## What you will do:
Give a count of the lines below that have the string "typing" in them, with no other words.

[Collected data]
-------------------------

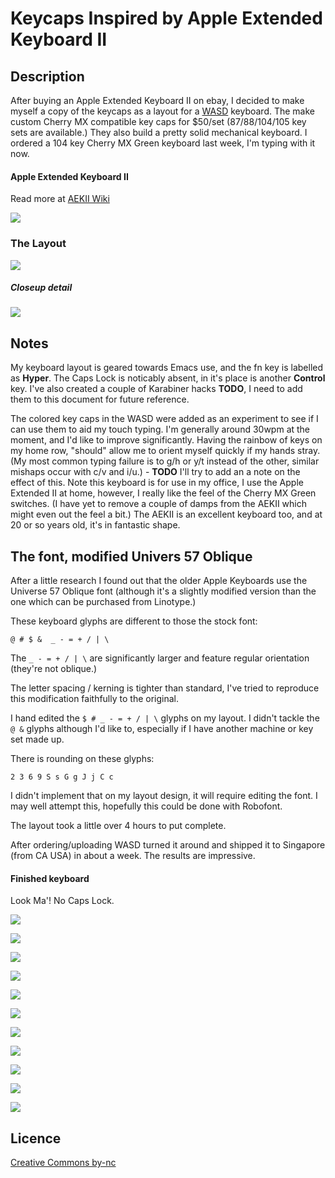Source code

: # Keycaps Inspired by Apple Extended Keyboard II

## Description

After buying an Apple Extended Keyboard II on ebay, I decided to make
myself a copy of the keycaps as a layout for a
[WASD](http://www.wasdkeyboards.com/) keyboard. The make custom Cherry
MX compatible key caps for $50/set (87/88/104/105 key sets are
available.) They also build a pretty solid mechanical keyboard. I
ordered a 104 key Cherry MX Green keyboard last week, I'm typing with
it now.

#### Apple Extended Keyboard II

Read more at [AEKII Wiki](http://deskthority.net/wiki/Apple_Extended_Keyboard_II)

![](images/image10.jpeg)

### The Layout

<img src="https://rawgit.com/ocodo/Keycaps-Inspired-by-Apple-Extended-Keyboard-II/master/svg/apple-wasd-layout.svg"/>

##### Closeup detail

![](images/layout-closeup.png)

## Notes

My keyboard layout is geared towards Emacs use, and the fn key is
labelled as **Hyper**. The Caps Lock is noticably absent, in it's
place is another **Control** key.  I've also created a couple of
Karabiner hacks **TODO**, I need to add them to this document for
future reference.

The colored key caps in the WASD were added as an experiment to see if
I can use them to aid my touch typing. I'm generally around 30wpm at
the moment, and I'd like to improve significantly.  Having the rainbow
of keys on my home row, "should" allow me to orient myself quickly if
my hands stray. (My most common typing failure is to g/h or y/t
instead of the other, similar mishaps occur with c/v and i/u.)  -
**TODO** I'll try to add an a note on the effect of this.  Note this
keyboard is for use in my office, I use the Apple Extended II at home,
however, I really like the feel of the Cherry MX Green switches. (I
have yet to remove a couple of damps from the AEKII which might even
out the feel a bit.) The AEKII is an excellent keyboard too, and at 20
or so years old, it's in fantastic shape.

## The font, modified Univers 57 Oblique

After a little research I found out that the older Apple Keyboards use
the Universe 57 Oblique font (although it's a slightly modified
version than the one which can be purchased from Linotype.)

These keyboard glyphs are different to those the stock font:

    @ # $ &  _ - = + / | \

The `_ - = + / | \` are significantly larger and feature regular
orientation (they're not oblique.)

The letter spacing / kerning is tighter than standard, I've tried to
reproduce this modification faithfully to the original.

I hand edited the `$ # _ - = + / | \` glyphs on my layout. I didn't
tackle the `@ &` glyphs although I'd like to, especially if I have
another machine or key set made up.

There is rounding on these glyphs:

    2 3 6 9 S s G g J j C c

I didn't implement that on my layout design, it will require editing
the font.  I may well attempt this, hopefully this could be done with
Robofont.

The layout took a little over 4 hours to put complete.

After ordering/uploading WASD turned it around and shipped it to
Singapore (from CA USA) in about a week.  The results are impressive.

#### Finished keyboard

Look Ma'! No Caps Lock.

![](images/images11.jpg)

![](images/image1.jpeg)

![](images/image2.jpeg)

![](images/image3.jpeg)

![](images/image4.jpeg)

![](images/image5.jpeg)

![](images/image6.jpeg)

![](images/image7.jpeg)

![](images/image8.jpeg)

![](images/black-white-1.jpg)

![](images/black-white-2.jpg)

## Licence

[Creative Commons by-nc](http://creativecommons.org/licenses/by-nc/3.0/sg/)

-------------------------

## Exercise result:
3